One way that ACK has contributed to India’s story telling tradition is by acting as a substitute grandparent in the lives of Indian children, both in urban India and around the globe.  During the time that these comic books were created, many families in India were leaving the joint family structure behind as they migrated from villages to urban areas in search of employment and educational opportunities.  Thus the generation of readers who grew up in urban India in the 1970s and later often did not have an extended support network — no grandparent to tell them stories at bedtime.  Parents took comfort in these comic books, giving them to their children as a substitute for that long-standing oral tradition that had been passed on from one generation to the next. The same occurred in the diaspora context.  As one NRI in Canada explained to me, “I was born and raised in Edmonton, Canada. Both of my parents are from the U.P. As we did not have any relatives here when I was growing up, I relied almost exclusively on ACK for learning about Hinduism and the history of India.”

What struck you most about the series?
When I first began to study it was how sacred these comics are to some readers, which makes them unlike any other comics in the world that I am aware of.

Can you tell us a little about your book?

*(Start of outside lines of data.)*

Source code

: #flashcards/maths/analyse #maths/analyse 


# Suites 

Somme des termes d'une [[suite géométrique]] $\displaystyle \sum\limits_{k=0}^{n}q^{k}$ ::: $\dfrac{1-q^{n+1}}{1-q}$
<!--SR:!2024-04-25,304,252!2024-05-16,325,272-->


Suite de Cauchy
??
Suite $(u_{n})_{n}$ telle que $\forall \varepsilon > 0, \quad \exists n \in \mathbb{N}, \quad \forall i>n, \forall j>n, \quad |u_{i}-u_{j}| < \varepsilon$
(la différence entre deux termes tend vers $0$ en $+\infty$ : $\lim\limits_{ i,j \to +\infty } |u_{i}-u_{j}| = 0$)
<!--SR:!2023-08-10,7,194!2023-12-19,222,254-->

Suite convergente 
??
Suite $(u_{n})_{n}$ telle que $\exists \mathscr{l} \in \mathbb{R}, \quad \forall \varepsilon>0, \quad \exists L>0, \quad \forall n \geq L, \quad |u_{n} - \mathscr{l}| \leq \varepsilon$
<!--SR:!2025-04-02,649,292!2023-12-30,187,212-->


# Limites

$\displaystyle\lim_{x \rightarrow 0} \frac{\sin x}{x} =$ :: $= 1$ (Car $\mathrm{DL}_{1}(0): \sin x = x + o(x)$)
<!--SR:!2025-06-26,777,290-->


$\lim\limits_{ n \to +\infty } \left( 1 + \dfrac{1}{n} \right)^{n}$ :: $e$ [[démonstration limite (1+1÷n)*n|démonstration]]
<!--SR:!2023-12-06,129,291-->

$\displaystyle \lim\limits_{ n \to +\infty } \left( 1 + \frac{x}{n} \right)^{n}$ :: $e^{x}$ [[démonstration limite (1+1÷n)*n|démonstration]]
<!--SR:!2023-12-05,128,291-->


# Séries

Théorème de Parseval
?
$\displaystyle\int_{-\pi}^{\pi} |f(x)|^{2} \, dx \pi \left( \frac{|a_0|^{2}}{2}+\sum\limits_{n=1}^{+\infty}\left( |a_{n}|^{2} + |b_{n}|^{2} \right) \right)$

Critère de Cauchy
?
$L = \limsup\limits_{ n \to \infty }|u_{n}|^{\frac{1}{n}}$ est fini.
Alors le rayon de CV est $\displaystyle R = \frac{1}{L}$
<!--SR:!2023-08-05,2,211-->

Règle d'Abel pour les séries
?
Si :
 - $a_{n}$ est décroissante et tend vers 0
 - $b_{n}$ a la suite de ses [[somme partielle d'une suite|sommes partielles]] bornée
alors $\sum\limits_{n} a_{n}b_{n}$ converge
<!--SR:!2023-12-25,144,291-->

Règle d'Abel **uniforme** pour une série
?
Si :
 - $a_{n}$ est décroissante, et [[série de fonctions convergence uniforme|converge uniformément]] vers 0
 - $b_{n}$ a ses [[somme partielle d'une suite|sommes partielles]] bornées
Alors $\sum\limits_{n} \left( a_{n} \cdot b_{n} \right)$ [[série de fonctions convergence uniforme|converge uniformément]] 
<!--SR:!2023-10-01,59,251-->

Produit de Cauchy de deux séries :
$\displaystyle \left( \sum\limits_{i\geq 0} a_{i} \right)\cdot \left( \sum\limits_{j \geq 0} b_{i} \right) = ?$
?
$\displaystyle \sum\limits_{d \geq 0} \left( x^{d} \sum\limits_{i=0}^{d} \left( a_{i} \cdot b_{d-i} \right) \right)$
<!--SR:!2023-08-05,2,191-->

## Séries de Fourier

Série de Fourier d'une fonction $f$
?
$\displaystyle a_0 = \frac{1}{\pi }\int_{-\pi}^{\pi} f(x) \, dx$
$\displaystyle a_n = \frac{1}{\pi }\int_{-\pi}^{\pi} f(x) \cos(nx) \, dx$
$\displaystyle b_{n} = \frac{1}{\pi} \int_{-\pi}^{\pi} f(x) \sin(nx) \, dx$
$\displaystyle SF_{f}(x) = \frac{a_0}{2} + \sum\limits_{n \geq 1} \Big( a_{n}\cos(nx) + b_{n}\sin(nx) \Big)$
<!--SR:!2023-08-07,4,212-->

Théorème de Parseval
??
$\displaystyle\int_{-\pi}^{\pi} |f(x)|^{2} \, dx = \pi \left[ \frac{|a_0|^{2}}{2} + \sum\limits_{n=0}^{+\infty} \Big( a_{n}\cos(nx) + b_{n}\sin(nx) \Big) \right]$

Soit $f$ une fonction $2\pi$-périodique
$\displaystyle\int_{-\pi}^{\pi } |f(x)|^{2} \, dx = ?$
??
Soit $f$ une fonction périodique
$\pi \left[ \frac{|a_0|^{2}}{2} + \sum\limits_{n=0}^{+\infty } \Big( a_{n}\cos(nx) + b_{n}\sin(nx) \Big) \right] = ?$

Through studies of a range of issues (including “Krishna,” “Durga,” “Shakuntala,” “Shivaji,” “Shah Jahan,” and “Mahatma Gandhi”) this book demonstrates that Amar Chitra Katha comics, as a form of public culture that has reached into the everyday lives of millions of Indian children over the past four decades, are a crucial site for studying the active creation and recreation of religious and national identities.  Through my many interviews with comic book creators and readers, I learned that the concepts of Hinduism and Indianness presented in this comic book series are not static, but have ultimately been arrived at through the interaction of the founder with editors, authors, artists, and readers.  As comic book creators decide which mythological and historical figures to single out and cast as Indian heroes, and as comic book readers decide which issues to buy and which to bypass, they are actively participating in a continuing discussion about what it means to be a modern Hindu and what it means to be Indian today.